[PATCH] kernel: fix mtd partition erase<parent_erasesize writing to wrong address

Adrian Schmutzler mail at adrianschmutzler.de
Sat Sep 19 07:09:13 EDT 2020


Hi,

> -----Original Message-----
> From: openwrt-devel [mailto:openwrt-devel-bounces at lists.openwrt.org]
> On Behalf Of John Thomson
> Sent: Mittwoch, 5. August 2020 23:14
> To: openwrt-devel at lists.openwrt.org
> Cc: John Thomson <git at johnthomson.fastmail.com.au>
> Subject: [PATCH] kernel: fix mtd partition erase<parent_erasesize writing to
> wrong address
> 
> This bug applied where mtd partition end address, or erase start address,
> was not cleanly divisible by parent mtd erasesize.
> 
> This error would cause the bits following the end of the partition to the next
> erasesize block boundary to be erased, and this partition-overflow data to be
> written to the partition erase address (missing additional partition offset
> address) of the mtd (top) parent device.
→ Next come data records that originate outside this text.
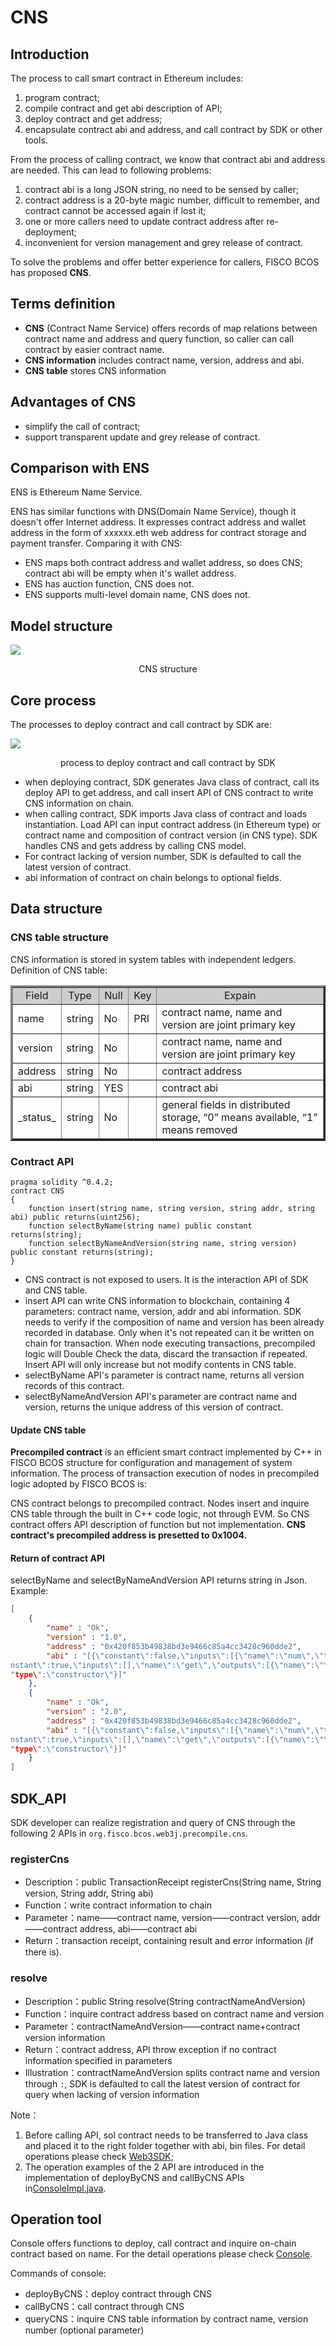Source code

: # CNS

## Introduction

The process to call smart contract in Ethereum includes:
1. program contract;
2. compile contract and get abi description of API;
3. deploy contract and get address;
4. encapsulate contract abi and address, and call contract by SDK or other tools.

From the process of calling contract, we know that contract abi and address are needed. This can lead to following problems:
1. contract abi is a long JSON string, no need to be sensed by caller;
2. contract address is a 20-byte magic number, difficult to remember, and contract cannot be accessed again if lost it;
3. one or more callers need to update contract address after re-deployment;
4. inconvenient for version management and grey release of contract.

To solve the problems and offer better experience for callers, FISCO BCOS has proposed **CNS**.

## Terms definition

- **CNS** (Contract Name Service) offers records of map relations between contract name and address and query function, so caller can call contract by easier contract name.
- **CNS information** includes contract name, version, address and abi.
- **CNS table** stores CNS information

## Advantages of CNS

- simplify the call of contract;
- support transparent update and grey release of contract.

## Comparison with ENS

ENS is Ethereum Name Service.

ENS has similar functions with DNS(Domain Name Service), though it doesn't offer Internet address. It expresses contract address and wallet address in the form of xxxxxx.eth web address for contract storage and payment transfer. Comparing it with CNS:

- ENS maps both contract address and wallet address, so does CNS; contract abi will be empty when it's wallet address.
- ENS has auction function, CNS does not.
- ENS supports multi-level domain name, CNS does not.

## Model structure

![](../../../images/contract_name_service/cns_architecture.png)

<center>CNS structure</center>

## Core process

The processes to deploy contract and call contract by SDK are:

![](../../../images/contract_name_service/deploy_and_call.png)

<center>process to deploy contract and call contract by SDK</center>

- when deploying contract, SDK generates Java class of contract, call its deploy API to get address, and call insert API of CNS contract to write CNS information on chain.
- when calling contract, SDK imports Java class of contract and loads instantiation. Load API can input contract address (in Ethereum type) or contract name and composition of contract version (in CNS type). SDK handles CNS and gets address by calling CNS model.
- For contract lacking of version number, SDK is defaulted to call the latest version of contract.
- abi information of contract on chain belongs to optional fields.

## Data structure

### CNS table structure

CNS information is stored in system tables with independent ledgers. Definition of CNS table:

<table border="3">
<tr bgcolor="#CDCDCD">
  <td><center>Field</center></td>
  <td><center>Type</center></td>
  <td><center>Null</center></td>
  <td><center>Key</center></td>
  <td><center>Expain</center></td>
</tr>
<tr><td>name</td><td>string</td><td>No</td><td>PRI</td><td>contract name, name and version are joint primary key</td></tr>
<tr><td>version</td><td>string</td><td>No</td><td></td><td>contract name, name and version are joint primary key</td></tr>
<tr><td>address</td><td>string</td><td>No</td><td></td><td>contract address</td></tr>
<tr><td>abi</td><td>string</td><td>YES</td><td></td><td>contract abi</td></tr>
<tr><td>_status_</td><td>string</td><td>No</td><td></td><td>general fields in distributed storage, “0” means available, “1” means removed</td></tr>
</table>

### Contract API

```
pragma solidity ^0.4.2;
contract CNS
{
    function insert(string name, string version, string addr, string abi) public returns(uint256);
    function selectByName(string name) public constant returns(string);
    function selectByNameAndVersion(string name, string version) public constant returns(string);
}
```

- CNS contract is not exposed to users. It is the interaction API of SDK and CNS table.
- insert API can write CNS information to blockchain, containing 4 parameters: contract name, version, addr and abi information. SDK needs to verify if the composition of name and version has been already recorded in database. Only when it's not repeated can it be written on chain for transaction. When node executing transactions, precompiled logic will Double Check the data, discard the transaction if repeated. Insert API will only increase but not modify contents in CNS table.
- selectByName API's parameter is contract name, returns all version records of this contract.
- selectByNameAndVersion API's parameter are contract name and version, returns the unique address of this version of contract.

#### Update CNS table

**Precompiled contract** is an efficient smart contract implemented by C++ in FISCO BCOS structure for configuration and management of system information. The process of transaction execution of nodes in precompiled logic adopted by FISCO BCOS is:

CNS contract belongs to precompiled contract. Nodes insert and inquire CNS table through the built in C++ code logic, not through EVM. So CNS contract offers API description of function but not implementation. **CNS contract's precompiled address is presetted to 0x1004.**

#### Return of contract API

selectByName and selectByNameAndVersion API returns string in Json. Example:
```json
[
    {
        "name" : "Ok",
        "version" : "1.0",
        "address" : "0x420f853b49838bd3e9466c85a4cc3428c960dde2",
        "abi" : "[{\"constant\":false,\"inputs\":[{\"name\":\"num\",\"type\":\"uint256\"}],\"name\":\"trans\",\"outputs\":[],\"payable\":false,\"type\":\"function\"},{\"co
nstant\":true,\"inputs\":[],\"name\":\"get\",\"outputs\":[{\"name\":\"\",\"type\":\"uint256\"}],\"payable\":false,\"type\":\"function\"},{\"inputs\":[],\"payable\":false,\
"type\":\"constructor\"}]"
    },
    {
        "name" : "Ok",
        "version" : "2.0",
        "address" : "0x420f853b49838bd3e9466c85a4cc3428c960dde2",
        "abi" : "[{\"constant\":false,\"inputs\":[{\"name\":\"num\",\"type\":\"uint256\"}],\"name\":\"trans\",\"outputs\":[],\"payable\":false,\"type\":\"function\"},{\"co
nstant\":true,\"inputs\":[],\"name\":\"get\",\"outputs\":[{\"name\":\"\",\"type\":\"uint256\"}],\"payable\":false,\"type\":\"function\"},{\"inputs\":[],\"payable\":false,\
"type\":\"constructor\"}]"
    }
]
```

## SDK_API

SDK developer can realize registration and query of CNS through the following 2 APIs in `org.fisco.bcos.web3j.precompile.cns`.

### registerCns
- Description：public TransactionReceipt registerCns(String name, String version, String addr, String abi)
- Function：write contract information to chain
- Parameter：name——contract name, version——contract version, addr——contract address, abi——contract abi
- Return：transaction receipt, containing result and error information (if there is).

### resolve
- Description：public String resolve(String contractNameAndVersion)
- Function：inquire contract address based on contract name and version
- Parameter：contractNameAndVersion——contract name+contract version information
- Return：contract address, API throw exception if no contract information specified in parameters
- Illustration：contractNameAndVersion splits contract name and version through `:`, SDK is defaulted to call the latest version of contract for query when lacking of version information

Note：
1. Before calling API, sol contract needs to be transferred to Java class and placed it to the right folder together with abi, bin files. For detail operations please check [Web3SDK](../../sdk/sdk.md);
2. The operation examples of the 2 API are introduced in the implementation of deployByCNS and callByCNS APIs in[ConsoleImpl.java](https://github.com/FISCO-BCOS/console/blob/master/src/main/java/console/ConsoleImpl.java).

## Operation tool

Console offers functions to deploy, call contract and inquire on-chain contract based on name. For the detail operations please check [Console](../../manual/console.md).

Commands of console:

- deployByCNS：deploy contract through CNS
- callByCNS：call contract through CNS
- queryCNS：inquire CNS table information by contract name, version number (optional parameter)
We had a longer discussion about that on IRC yesterday, where we also discussed (stylistically) different solutions.

As it appears, kernel did a major overhaul of mtdpart.c in a more recent major kernel version:
https://git.kernel.org/pub/scm/linux/kernel/git/stable/linux.git/commit/?id=46b5889cc2c54bac7d7e727a44d28a298df23cef

So, any cosmetic improvement would probably be in vain anyway. Therefore, I decided to merge the patch in its current (tested) state.

However, this essentially means we will meet the same problem again with the next kernel bump, and it won't become easier.
In the discussion, jow had the idea to circumvent these problems and handle the non-aligned partitions in user-space. Maybe one can exploit the mtd-rw tool (available as kmod-mtd-rw in packages repo) for unlocking the relevant areas and then do everything else in user-space.

If that seems suitable, we could use the merged patch for the 20.xx release, and then migrate master to a better solution when we have one.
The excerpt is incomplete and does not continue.